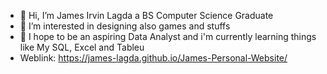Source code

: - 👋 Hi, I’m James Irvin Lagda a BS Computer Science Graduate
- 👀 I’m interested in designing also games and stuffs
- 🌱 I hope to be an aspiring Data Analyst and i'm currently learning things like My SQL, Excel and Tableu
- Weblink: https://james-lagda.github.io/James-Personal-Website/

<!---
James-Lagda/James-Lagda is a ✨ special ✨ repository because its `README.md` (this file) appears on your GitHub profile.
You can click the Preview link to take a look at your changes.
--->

Required action: From the listing above, the lines starting with the one that has "Computer Science Graduate" and running through the one that has "James-Lagda/James-Lagda is a" should be copied exactly, ends included.

Result for this task:
: - 👋 Hi, I’m James Irvin Lagda a BS Computer Science Graduate
- 👀 I’m interested in designing also games and stuffs
- 🌱 I hope to be an aspiring Data Analyst and i'm currently learning things like My SQL, Excel and Tableu
- Weblink: https://james-lagda.github.io/James-Personal-Website/

<!---
James-Lagda/James-Lagda is a ✨ special ✨ repository because its `README.md` (this file) appears on your GitHub profile.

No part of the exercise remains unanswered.